Here, the units of the penetration angle (θ_WS, θ_DS) are) (°). The units for cutting depth (H_WS, H_DS) and cutting radius (R_WS, R_DS) are, for example, mm. Through experiment, we discovered that the sheet passing property of the steel strip 1 can be prevented from deteriorating by setting the penetration angle θ_WS(DS) to a predetermined angle or less, thus preventing scratching of the sheet passing rollers. The predetermined angle is an angle that prevents the corners (edges) of the cut portion from becoming tension-free and can provide the necessary tension. As described in the Examples below, the predetermined angle is, for example, 40°. The predetermined angle is preferably 30° or less to ensure that the tension distribution at the corner of the steel strip edge after cutting is about half of the set tension.

In addition, R_WS and R_DS need not be the same value. However, a large difference in the cutting range between the workpiece side (WS) and drive side (DS) of the steel strip 1 may reduce the sheet passing property or rollability. Therefore, it is preferable that the cutting ranges on the workpiece side (WS) and drive side (DS) be generally the same, and therefore, R_WS and R_DS are preferably the same value. When R_WS and R_DS are the same value, the cutting radius can be determined based on the larger value of H_WS and Hps to reduce the penetration angle on both the workpiece side (WS) and drive side (DS). Here, in FIG. 1 and FIG. 2, h indicates the cutting depth on the narrow side. Also, 1 indicates the distance in the longitudinal direction from the notcher center (CN) to the joint 2.

The cutting track may be set to an arc-shape or a triangular shape. Although an arc-shaped cutting track was described above, a triangular cutting track is described below.
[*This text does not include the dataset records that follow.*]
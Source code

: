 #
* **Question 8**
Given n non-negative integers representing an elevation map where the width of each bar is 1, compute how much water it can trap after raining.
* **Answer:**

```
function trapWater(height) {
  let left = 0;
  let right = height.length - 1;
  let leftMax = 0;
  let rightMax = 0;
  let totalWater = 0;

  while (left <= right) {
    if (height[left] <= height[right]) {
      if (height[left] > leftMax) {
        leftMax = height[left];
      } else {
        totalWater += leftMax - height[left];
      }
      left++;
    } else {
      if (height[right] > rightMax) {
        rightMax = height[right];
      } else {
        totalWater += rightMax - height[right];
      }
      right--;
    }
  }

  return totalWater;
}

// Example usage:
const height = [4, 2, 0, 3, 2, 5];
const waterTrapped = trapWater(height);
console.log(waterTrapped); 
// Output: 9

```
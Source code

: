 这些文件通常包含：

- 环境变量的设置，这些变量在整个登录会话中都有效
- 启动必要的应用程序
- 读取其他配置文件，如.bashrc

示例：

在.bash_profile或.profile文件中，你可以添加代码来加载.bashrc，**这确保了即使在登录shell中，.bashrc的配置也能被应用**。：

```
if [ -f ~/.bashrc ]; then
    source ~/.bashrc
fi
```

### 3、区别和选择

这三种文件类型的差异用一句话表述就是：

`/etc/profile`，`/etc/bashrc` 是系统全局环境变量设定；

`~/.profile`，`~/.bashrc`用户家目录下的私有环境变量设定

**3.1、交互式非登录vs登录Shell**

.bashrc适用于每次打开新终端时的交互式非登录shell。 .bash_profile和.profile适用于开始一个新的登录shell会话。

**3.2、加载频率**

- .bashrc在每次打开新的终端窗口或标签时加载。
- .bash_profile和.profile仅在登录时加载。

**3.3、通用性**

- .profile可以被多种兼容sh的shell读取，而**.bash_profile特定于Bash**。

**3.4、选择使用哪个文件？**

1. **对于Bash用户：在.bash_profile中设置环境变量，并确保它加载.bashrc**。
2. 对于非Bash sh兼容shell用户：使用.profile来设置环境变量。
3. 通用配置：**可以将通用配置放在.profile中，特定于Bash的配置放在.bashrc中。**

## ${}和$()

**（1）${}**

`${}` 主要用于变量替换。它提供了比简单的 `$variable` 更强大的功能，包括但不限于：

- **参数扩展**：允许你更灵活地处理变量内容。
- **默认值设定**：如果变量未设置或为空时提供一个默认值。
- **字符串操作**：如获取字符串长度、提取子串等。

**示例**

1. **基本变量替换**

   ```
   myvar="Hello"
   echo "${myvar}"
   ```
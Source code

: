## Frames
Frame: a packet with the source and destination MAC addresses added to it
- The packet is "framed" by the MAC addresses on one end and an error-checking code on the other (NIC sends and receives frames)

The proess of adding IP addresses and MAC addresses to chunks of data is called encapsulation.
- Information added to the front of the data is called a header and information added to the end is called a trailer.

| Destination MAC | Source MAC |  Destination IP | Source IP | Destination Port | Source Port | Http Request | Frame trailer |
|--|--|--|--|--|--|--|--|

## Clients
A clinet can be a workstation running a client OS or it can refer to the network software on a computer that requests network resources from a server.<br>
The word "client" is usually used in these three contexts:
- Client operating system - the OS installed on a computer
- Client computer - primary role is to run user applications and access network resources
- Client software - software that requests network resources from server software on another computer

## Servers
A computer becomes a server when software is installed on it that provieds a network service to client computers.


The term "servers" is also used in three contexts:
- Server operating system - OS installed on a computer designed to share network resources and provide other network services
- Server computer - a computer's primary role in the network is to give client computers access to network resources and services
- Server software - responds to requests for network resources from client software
An arc-shaped cutting track is preferred, because the cutting area can be smaller and the shape has no corners (i.e., is rounded). However, when the difference in width between the preceding steel strip 1A and the succeeding steel strip 1B is large, an arc-shaped cutting track may result in a larger cutting range and longer cutting time, which may lower the yield rate. Therefore, the cutting track is preferably set to a triangular shape in a case in which a difference in width between the preceding steel strip 1A and the succeeding steel strip 1B exceeds a predetermined width. This is because a triangular cutting track can further narrow the cutting range and shorten the cutting time as compared to an arc-shaped cutting track. The predetermined width may, for example, be based on the upper limit of the size of the cutting range or the upper limit of the cutting time required by the notching operation. FIG. 3 is a plan view illustrating the area around the joint 2 and the triangular cutting track of the preceding steel strip 1A and the succeeding steel strip 1B. The reference signs illustrated in FIG. 3 are the same as in FIG. 1.

In the cutting track determination process, the arc-shape or triangular shape of the cutting track is further preferably switched automatically based on the result of comparing the difference in width between the preceding steel strip 1A and the succeeding steel strip 1B to the predetermined width.

After the cutting track is determined as described above, laser cutting is performed along the determined cutting track in the cutting execution process. FIG. 4 is a diagram illustrating the flow of laser cutting of the joint 2 between the preceding steel strip 1A and the succeeding steel strip 1B. The cutting track is also indicated in FIG. 4 by a dashed line. As described above, the laser penetration angle is set to a predetermined angle or less in the cutting track.

In executing laser cutting, it is necessary to set the cutting start position (oscillation start position of the laser) for starting the cutting operation and the cutting end position (oscillation end position of the laser) for ending the cutting operation on the steel strip 1. The oscillation start position of the laser and the oscillation end position of the laser are set on the cutting track. The cutting start position and the cutting end position are set at the end face of the steel strip 1, for example, to minimize the length of the cutting track and reduce the cutting time. However, if there is an error in measurement of the end face of the steel strip 1 or an error in operation of the laser cutter 4 occurs, cutting defects such as incomplete cutting will occur.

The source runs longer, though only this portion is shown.